Tehran began enriching uranium to 20 per cent fissile purity last month.

Legislatio­n required at least 120kg of refined uranium be produced each year, which amounts to 10kg a month.

However, a senior diplomat said Iran was exceeding its own targets. “They are producing 15 kilograms a month of uranium enriched to 20 per cent. That is their production rate,” the source said.

A second diplomat said Iran was “slightly above” the target of 10kg a month.

As part of a recent accelerati­on of breaches of its 2015 nuclear deal with major powers, Iran has begun refining uranium to 20 per cent at its Fordow plant.

This site was built secretly inside a mountain, about 130 kilometres south of Tehran, although the deal says Iran must not enrich uranium at all inside the facilities.

Until last month, Iran had not enriched uranium beyond 4.5 per cent purity. This was above the 2015 deal’s limit of 3.67 per cent but still far below the 20 per cent Iran achieved before the agreement or the 90 per cent it needs to make nuclear weapons.

On Tuesday, the US again urged Iran to co-operate with the Internatio­nal Atomic Energy Agency.

US State Department spokesman Ned Price said Washington would be in close consultati­on with the UN nuclear watchdog to discuss appropriat­e action.

The agency and Iran announced on Sunday that although Tehran would go ahead with reducing co-operation with the IAEA this week, including ending snap inspection­s, they struck a deal on continuing “necessary” agency monitoring and verificati­on in the country.

Details of the agreement remain confidenti­al but the agency’s director general, Rafael Grossi, described a black box-type system in which data is collected without the body being able to access it immediatel­y.

“This is a system that allows us to continue to monitor and to register all the key activities that are taking place throughout this period so that at the end of it, we can recover all this informatio­n,” Mr Grossi said.

A senior diplomat later said this system did not apply to the core monitoring of Iran’s most important known plants, such its enrichment sites, which predate the 2015 nuclear deal.

But it would apply to measures added under the deal, such as devices that measure enriched uranium in real time.

“On the declared facilities, the reduction [in access] is practicall­y negligible,” the senior diplomat said.

Mr Grossi said he hopes a deal can be struck at a higher level while his technical accord is in place, in an apparent reference to efforts to salvage the 2015 deal by ending Iranian breaches and bringing the US back on board.

“Some say at the end of it, if Iran wants and there is no agreement, they will destroy this informatio­n,” he said.

“Yes, but if at the end of it there is no agreement, everything is destroyed.
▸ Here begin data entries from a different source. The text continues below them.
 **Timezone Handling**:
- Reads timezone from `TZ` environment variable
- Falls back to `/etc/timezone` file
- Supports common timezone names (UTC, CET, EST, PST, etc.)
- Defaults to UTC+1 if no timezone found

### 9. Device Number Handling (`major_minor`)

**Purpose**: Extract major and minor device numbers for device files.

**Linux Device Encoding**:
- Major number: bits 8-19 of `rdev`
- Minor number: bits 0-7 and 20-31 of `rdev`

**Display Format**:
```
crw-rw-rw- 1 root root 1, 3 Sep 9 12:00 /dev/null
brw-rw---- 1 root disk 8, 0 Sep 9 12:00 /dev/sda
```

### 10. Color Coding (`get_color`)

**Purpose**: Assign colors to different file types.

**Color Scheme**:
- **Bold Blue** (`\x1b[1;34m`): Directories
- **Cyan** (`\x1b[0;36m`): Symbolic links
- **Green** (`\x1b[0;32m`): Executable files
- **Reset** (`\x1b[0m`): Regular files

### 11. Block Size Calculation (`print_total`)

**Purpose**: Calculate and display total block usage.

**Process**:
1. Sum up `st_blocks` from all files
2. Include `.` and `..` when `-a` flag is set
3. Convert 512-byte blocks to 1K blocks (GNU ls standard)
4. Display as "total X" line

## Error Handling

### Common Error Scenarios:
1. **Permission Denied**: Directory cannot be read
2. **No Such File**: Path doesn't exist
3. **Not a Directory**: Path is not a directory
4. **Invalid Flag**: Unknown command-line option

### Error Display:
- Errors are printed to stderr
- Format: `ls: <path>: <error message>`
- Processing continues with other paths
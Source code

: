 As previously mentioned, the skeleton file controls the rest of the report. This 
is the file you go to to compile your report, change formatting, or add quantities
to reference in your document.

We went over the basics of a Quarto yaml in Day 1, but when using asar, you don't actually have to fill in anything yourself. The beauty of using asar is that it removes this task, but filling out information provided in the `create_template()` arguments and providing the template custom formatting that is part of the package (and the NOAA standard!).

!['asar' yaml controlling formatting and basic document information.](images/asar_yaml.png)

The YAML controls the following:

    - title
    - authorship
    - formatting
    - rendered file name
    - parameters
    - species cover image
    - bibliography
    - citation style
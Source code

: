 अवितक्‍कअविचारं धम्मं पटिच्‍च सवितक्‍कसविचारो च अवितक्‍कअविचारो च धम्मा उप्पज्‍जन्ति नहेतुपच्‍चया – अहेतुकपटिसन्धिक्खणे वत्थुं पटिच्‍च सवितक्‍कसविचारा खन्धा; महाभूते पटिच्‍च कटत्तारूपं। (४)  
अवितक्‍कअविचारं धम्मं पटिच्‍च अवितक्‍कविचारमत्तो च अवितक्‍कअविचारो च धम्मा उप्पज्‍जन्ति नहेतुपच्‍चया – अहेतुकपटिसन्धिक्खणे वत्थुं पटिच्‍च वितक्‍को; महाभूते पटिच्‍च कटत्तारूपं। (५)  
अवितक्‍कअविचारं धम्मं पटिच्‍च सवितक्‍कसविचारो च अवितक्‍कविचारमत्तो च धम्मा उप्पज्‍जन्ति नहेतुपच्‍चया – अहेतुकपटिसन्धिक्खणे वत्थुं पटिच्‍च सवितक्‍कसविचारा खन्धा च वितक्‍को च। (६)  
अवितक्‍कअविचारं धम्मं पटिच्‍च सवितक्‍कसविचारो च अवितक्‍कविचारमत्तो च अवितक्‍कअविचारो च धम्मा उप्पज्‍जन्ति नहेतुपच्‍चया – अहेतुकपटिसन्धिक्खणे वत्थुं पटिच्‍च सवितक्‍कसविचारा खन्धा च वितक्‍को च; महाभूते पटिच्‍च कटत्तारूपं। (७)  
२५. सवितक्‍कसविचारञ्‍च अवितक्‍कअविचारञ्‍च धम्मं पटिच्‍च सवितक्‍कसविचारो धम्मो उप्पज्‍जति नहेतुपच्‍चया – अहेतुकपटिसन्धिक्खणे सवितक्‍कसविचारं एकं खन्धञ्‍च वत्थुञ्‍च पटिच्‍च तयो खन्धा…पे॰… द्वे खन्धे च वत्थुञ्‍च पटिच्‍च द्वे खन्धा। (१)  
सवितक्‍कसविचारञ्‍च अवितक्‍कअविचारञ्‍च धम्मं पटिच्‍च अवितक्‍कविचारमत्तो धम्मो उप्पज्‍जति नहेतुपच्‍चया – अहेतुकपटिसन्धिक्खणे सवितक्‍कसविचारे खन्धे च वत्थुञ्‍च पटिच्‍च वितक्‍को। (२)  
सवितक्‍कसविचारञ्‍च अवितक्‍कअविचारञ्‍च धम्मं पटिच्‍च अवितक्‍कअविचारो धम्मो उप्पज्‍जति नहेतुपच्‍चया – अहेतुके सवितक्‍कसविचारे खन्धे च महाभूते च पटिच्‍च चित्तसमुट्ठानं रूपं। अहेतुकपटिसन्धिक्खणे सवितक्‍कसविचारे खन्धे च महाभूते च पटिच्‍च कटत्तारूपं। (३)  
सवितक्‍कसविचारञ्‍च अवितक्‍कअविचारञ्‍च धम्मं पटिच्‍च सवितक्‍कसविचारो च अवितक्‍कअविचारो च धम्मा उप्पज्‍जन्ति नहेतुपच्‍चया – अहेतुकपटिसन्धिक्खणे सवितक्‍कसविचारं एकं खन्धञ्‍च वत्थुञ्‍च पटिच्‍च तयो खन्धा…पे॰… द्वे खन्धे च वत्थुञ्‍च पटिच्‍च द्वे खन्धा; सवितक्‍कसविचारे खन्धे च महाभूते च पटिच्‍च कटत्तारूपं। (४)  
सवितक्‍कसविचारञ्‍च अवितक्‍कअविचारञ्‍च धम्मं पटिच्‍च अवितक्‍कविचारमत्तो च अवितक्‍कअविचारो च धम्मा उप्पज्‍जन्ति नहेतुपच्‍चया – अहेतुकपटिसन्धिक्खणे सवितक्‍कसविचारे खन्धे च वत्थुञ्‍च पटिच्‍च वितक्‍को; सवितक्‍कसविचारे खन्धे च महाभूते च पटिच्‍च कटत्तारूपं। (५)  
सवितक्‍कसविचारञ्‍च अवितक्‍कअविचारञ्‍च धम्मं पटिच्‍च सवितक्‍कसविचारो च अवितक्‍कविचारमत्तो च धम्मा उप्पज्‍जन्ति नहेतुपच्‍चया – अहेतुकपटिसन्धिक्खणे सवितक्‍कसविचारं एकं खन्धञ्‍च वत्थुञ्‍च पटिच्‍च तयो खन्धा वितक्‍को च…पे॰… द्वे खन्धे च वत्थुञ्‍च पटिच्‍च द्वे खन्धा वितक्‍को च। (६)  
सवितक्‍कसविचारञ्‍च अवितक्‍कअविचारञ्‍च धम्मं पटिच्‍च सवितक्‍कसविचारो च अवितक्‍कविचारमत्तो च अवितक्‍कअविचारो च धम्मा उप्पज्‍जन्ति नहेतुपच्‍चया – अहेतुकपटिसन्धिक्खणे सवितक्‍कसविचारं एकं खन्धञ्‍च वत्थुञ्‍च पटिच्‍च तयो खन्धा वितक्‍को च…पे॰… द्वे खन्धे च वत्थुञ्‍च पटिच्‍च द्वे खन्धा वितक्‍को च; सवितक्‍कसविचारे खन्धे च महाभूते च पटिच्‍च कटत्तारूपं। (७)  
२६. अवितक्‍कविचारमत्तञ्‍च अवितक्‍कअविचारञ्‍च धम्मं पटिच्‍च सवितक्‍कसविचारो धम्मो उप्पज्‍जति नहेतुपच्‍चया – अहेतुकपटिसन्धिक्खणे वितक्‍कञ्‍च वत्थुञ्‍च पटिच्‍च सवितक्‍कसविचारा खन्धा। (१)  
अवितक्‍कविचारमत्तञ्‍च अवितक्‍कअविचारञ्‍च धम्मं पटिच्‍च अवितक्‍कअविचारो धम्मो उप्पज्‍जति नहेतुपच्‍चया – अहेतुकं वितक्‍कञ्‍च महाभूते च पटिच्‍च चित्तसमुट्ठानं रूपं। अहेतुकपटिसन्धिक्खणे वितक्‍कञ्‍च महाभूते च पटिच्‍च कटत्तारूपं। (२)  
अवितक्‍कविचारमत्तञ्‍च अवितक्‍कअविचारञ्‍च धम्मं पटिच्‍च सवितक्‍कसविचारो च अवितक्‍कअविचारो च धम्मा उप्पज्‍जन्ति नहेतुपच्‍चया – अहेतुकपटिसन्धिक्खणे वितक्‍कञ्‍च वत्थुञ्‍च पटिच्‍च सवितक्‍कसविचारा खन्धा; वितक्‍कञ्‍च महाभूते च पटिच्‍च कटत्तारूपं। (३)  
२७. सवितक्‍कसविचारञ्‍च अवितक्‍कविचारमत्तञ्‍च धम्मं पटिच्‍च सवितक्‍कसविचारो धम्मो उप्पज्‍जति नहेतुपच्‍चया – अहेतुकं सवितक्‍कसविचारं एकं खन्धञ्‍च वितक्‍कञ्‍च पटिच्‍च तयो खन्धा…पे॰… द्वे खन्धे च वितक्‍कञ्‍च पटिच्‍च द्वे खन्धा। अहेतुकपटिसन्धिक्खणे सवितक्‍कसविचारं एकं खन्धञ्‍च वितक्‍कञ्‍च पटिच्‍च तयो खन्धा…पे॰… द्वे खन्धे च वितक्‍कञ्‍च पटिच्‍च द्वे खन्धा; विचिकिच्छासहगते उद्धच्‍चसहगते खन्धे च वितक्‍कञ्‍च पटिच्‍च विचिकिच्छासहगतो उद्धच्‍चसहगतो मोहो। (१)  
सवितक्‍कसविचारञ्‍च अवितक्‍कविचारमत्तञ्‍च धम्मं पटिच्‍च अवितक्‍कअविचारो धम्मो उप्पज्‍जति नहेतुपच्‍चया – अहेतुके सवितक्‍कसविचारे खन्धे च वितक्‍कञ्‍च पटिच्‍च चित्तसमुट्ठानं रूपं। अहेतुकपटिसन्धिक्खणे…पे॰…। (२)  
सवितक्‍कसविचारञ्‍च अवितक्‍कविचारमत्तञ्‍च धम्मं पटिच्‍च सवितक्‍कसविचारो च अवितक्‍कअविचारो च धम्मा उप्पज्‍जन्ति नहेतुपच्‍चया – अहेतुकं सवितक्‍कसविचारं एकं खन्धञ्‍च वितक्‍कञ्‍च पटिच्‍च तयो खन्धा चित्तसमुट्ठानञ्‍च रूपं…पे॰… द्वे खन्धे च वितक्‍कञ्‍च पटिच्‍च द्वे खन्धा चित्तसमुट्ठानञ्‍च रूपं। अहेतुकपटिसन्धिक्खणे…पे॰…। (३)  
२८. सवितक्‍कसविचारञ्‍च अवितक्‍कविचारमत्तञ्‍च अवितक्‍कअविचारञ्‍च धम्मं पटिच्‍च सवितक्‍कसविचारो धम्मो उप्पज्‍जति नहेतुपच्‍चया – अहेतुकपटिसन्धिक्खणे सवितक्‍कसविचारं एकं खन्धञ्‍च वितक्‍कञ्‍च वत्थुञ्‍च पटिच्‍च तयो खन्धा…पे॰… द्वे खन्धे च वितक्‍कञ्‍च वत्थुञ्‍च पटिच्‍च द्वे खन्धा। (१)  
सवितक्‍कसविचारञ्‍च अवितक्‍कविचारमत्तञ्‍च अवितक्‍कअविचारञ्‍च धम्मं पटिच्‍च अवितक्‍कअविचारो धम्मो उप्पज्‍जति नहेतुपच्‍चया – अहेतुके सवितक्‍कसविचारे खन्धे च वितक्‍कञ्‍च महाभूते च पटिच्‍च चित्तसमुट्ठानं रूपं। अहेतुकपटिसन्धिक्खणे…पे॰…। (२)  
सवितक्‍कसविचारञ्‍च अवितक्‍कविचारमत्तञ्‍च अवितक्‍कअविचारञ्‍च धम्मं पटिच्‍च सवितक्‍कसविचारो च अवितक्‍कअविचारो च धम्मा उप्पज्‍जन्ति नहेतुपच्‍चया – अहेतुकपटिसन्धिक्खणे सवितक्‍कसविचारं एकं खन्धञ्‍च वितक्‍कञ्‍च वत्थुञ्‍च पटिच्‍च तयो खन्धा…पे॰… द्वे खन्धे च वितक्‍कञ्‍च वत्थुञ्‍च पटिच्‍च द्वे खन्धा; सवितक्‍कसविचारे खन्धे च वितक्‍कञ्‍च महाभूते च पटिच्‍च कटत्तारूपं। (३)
There is no confidence any more.”

Mr Grossi said that without his weekend deal, “the situation would not, I repeat, would not be reversible or recoverabl­e”.

“We would be basically flying blind, without any idea of what would be taking place in terms of enrichment activities and other relevant activities.”

A quarterly report on Iran’s nuclear activities by the IAEA on Tuesday said that as of February 16, Iran had produced 17.6kg of uranium enriched up to 20 per cent, with the next level down being enriched between 2 and 5 per cent.

Iran’s overall stockpile of enriched uranium grew by 524.9kg to 2,967.8kg during the quarter, far above the 2015 deal’s 202.8kg stockpile limit, although still a fraction of the more than 8 tonnes Iran had before the deal.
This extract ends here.